Evangelize Pain, Not Your Expertise

I’m working on the hard part of my marketing startup, doing business development, and I'm starting to get Hawkeye's 1000-yard stare. 

But a bright spot: Today I met with Matthew Rosenhaft to network. [Thanks to epic 30,000k LinkedIn'er, Scott Magnes.] 

Succinctly, I explained what makes my marketing in Atlanta different: Expertise.

I have an MA in journalism and as a former correspondent in Asia and Israel, I don’t just smell a brand’s story, but have story echolocation. Every business needs that in its marketing mix.

But I know enough to stop talking. So Matt, a Fractional CMO for multiple enterprise clients, told me his discovery: 

The part in all executives' brains that perceives the wonderful value in the expertise of a CMO--it's gone! 

Today the race to hire marketing people with expertise is replaced by the executive’s desire to solve the company’s problem.

This problem may be acute. But more often is chronic--the kind of pain you’ve gotten used to and that you’re not thinking about repairing all the time.

What Matthew has done is create repeatable systems that solve the chronic technological marketing problems of enterprise companies. He’s an expert, and is now targeting clients overseas to bring into the American market.

But he doesn’t sell his expertise.

Instead, he evangelizes the chronic problem these companies face. He gets them by looking for: Pain Agreement.

Creating Your Marketing Around Pain

You’ve heard that your prospect should be nodding heads with you while you’re pitching. But this is deeper. With pain agreement, your entire marketing strategy is about uncovering and relieving your client’s pain.

Their pain isn’t just your pain--it’s the reason for your company. Your work exists to eradicate the pain of your prospect. So you’re not selling your product or service anymore. You’re evangelizing the pain and your Tiger Balm.

Don't lead with one of my least favorite words: 'solutions.'

Instead, develop the language of pain, which according to this New York Times article isn't so developed. We have more words to talk about love, war and envy. But we all live with pain. When we do talk about pain, our description is based in metaphor, which may explain why executives often have a hard time communicating their pains in ways that allow the people best equipped to help them.

The Surest Way to Hear: “Yes, fix my pain.”

Mash | Sales Doctor | joshbains.com

Matt says:

  • Focus in one market, with one problem and one buyer.

  • Decide what is the most effective problem to solve, with the lowest switching cost. (Don’t go for a problem that will save them 10%, when you can solve one that will save them 30%.)

  • Become a problem evangelist and learn to explain the architecture of the problem and its solution. (Know what is causing the chronic pain.)  

  • Create a package. Once you’re only solving one chronic problem, you can decide how to offer the product or services, rooted in your expertise, that will assuage it.

  • Become the buyer of your product to determine what will solve the problem best.

After meeting with Matt, I can see that my website says a lot about me.

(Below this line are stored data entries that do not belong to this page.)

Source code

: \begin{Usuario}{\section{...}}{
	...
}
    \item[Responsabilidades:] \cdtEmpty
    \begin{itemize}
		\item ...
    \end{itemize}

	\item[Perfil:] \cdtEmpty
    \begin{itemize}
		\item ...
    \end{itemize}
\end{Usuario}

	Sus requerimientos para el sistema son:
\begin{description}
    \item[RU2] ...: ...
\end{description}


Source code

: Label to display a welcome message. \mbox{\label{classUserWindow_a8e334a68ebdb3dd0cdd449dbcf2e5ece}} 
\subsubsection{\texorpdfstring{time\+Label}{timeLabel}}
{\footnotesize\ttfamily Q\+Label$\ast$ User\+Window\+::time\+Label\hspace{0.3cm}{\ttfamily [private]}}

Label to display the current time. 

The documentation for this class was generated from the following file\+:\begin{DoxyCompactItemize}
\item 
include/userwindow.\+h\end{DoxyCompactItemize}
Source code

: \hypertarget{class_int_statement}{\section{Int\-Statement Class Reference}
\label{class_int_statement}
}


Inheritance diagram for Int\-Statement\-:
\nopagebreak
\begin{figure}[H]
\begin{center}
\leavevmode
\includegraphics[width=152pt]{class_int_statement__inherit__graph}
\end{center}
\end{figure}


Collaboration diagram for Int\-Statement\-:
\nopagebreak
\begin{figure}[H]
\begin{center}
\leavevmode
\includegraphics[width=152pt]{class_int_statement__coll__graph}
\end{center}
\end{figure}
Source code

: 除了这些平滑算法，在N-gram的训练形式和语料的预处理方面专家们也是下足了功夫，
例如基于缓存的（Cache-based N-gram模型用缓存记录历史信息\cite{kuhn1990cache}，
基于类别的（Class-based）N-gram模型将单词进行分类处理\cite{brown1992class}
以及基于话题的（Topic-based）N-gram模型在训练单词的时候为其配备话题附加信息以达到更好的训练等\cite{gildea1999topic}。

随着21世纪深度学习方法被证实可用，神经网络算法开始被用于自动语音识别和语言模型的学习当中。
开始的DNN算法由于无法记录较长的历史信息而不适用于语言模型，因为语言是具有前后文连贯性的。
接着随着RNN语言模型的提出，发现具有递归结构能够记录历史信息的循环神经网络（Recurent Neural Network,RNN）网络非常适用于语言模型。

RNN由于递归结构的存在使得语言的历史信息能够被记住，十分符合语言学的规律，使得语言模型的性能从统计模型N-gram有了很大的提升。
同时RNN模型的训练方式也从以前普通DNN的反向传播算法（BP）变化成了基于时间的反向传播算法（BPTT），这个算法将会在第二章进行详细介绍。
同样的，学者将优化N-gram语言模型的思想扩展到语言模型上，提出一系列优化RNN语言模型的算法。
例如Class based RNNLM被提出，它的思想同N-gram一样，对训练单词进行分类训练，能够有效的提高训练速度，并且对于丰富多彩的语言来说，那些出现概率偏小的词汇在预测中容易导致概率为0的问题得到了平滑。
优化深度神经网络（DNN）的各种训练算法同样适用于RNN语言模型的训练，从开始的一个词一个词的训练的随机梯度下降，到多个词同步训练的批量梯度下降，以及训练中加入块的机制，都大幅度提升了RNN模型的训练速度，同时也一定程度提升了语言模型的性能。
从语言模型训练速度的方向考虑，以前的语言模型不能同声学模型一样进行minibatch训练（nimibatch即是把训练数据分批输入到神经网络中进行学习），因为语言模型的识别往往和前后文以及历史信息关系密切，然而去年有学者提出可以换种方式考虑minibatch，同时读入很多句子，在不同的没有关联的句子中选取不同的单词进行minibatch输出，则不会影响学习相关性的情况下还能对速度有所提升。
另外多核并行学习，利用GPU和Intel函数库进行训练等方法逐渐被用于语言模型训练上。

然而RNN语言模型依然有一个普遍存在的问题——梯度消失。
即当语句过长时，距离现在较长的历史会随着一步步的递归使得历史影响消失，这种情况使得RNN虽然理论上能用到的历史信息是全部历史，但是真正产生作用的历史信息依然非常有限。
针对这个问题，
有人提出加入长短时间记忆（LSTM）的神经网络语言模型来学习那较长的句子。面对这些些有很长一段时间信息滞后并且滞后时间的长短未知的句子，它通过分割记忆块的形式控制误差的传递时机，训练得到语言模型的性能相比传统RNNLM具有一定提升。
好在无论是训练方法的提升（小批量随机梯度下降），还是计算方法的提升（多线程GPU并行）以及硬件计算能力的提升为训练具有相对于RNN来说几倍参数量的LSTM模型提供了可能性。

It also says a lot about the many things I can do for your content and sales material with my expertise. I even show you what that looks like.

But there’s a difference between being client conscious, displaying how your expertise can help, and being client-pain conscious.

Now you’re not in business. You’re a doctor. Doctors only diagnose after hearing what the patient is feeling, and they may even specialize in one kind of operation.  

  1. Become a specialist in the one pain you solve.

  2. Devise a repeatable cure. 

  3. Find and heal the people with this pain.

It's not always easy, says Hawkeye (Alan Alda) in Yankee Doodle Doctor:

"Three hours ago, this man was in a battle. Two hours ago, we operated on him. He's got a 50-50 chance. We win some, we lose some. That's what it's all about. No promises. No guaranteed survival. No saints in surgical garb. Our willingness, our experience, our technique are not enough. Guns, and bombs, and anti-personnel mines have more power to take life than we have to preserve it. Not a very happy ending for a movie.
But then, no war is a movie."

...At least his clients all came to him.